Biofunctionalized nanomaterials for Parkinson's disease theranostics: potential for efficient PD biomarker detection and effective therapy.

Abstract

α-Synuclein (α-Syn) is a primary pathological indicator for Parkinson's disease (PD). The α-Syn oligomer is even more toxic and is responsible for PD. Hence, identifying α-Syn and its oligomers is an interesting approach to diagnosing PD. The prevention strategies for oligomer formation could be therapeutic in treating PD. Various conventional strategies have been developed for the management of PD. However, their clinical applications are limited due to toxicity, off-targeting, side effects, and poor bioavailability. Recently, nanomaterials have gained significant attention due to unique physicochemical characteristics such as nanoscale size, large surface area, flexibility of functionalization, and ability to protect and control a loaded payload. Functionalizing the surface of nanoparticles with a desired targeting agent could offer targeted delivery of the payload at the site of action due to specificity and selectivity against complementary molecules.

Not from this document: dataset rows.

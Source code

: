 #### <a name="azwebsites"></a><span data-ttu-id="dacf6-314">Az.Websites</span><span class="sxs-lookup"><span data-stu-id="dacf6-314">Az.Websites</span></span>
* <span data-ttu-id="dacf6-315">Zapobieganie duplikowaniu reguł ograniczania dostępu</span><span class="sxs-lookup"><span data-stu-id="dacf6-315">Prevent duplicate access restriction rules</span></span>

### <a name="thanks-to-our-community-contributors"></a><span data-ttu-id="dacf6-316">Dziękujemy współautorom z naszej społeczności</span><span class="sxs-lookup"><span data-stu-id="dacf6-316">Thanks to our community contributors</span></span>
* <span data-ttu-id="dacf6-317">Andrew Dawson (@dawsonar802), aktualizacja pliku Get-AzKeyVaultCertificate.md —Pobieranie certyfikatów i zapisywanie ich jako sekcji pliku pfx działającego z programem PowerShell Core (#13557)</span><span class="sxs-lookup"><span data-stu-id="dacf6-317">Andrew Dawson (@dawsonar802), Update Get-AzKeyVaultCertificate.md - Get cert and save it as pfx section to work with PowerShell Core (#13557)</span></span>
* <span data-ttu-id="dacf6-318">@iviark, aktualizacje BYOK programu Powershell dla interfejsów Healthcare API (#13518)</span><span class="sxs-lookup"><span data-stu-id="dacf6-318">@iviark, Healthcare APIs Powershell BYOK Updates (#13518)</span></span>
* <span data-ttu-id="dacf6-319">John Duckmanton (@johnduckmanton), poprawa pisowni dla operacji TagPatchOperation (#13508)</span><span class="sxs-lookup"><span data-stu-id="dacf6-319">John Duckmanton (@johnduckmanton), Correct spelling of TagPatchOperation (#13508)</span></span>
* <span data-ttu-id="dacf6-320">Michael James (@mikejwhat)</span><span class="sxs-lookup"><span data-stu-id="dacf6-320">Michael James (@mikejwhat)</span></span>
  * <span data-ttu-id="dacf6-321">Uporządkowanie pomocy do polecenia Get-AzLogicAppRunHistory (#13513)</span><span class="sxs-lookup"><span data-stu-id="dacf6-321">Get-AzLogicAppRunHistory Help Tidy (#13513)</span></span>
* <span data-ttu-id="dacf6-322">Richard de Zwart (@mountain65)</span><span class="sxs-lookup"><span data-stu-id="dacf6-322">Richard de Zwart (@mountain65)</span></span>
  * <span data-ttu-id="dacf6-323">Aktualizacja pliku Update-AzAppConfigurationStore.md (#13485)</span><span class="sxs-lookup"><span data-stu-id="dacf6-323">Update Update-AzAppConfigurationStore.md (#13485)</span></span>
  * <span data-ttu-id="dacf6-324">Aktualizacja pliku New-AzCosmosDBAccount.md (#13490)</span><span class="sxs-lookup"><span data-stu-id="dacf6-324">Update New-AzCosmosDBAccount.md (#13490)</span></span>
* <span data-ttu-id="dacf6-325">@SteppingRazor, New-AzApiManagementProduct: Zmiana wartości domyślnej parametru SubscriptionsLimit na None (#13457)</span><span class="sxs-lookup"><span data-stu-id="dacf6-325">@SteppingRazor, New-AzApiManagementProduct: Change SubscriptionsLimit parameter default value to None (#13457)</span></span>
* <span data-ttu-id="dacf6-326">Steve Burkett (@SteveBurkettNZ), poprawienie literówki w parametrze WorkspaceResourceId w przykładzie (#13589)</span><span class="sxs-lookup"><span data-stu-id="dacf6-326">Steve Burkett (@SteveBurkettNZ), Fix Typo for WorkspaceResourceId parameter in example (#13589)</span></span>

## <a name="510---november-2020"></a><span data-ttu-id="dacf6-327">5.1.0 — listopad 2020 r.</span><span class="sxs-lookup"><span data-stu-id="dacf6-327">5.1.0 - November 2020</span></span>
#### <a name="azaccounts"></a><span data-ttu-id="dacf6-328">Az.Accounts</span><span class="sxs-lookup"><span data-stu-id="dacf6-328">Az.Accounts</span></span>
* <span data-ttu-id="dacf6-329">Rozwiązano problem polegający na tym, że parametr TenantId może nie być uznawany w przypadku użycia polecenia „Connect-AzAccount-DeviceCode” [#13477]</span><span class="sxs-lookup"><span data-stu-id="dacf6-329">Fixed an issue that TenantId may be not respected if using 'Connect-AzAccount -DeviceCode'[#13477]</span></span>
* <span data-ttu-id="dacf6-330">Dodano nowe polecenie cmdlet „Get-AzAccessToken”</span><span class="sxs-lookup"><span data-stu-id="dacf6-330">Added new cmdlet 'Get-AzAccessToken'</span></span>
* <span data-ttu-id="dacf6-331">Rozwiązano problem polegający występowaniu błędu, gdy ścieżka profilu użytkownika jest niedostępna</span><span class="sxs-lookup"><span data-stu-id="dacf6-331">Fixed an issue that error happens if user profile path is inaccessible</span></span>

Among various functionalization approaches, biomolecule-functionalized nanomaterials offer benefits such as enhanced bioavailability, improved internalization into target cells through receptor-mediated endocytosis, and delivery of therapeutics across the BBB (blood-brain barrier). In this review, we initially discussed the major milestones related to PD and highlighted the therapeutic strategies focused on clinical trials. The strategies of biomolecule functionalization of nanomaterials and their application in detecting and preventing α-Syn oligomer for the diagnosis and therapy of PD, respectively, have been reviewed comprehensively. Ultimately, we have outlined the conclusions, highlighted the limitations and challenges, and provided insight into future perspectives and alternative approaches that must be investigated.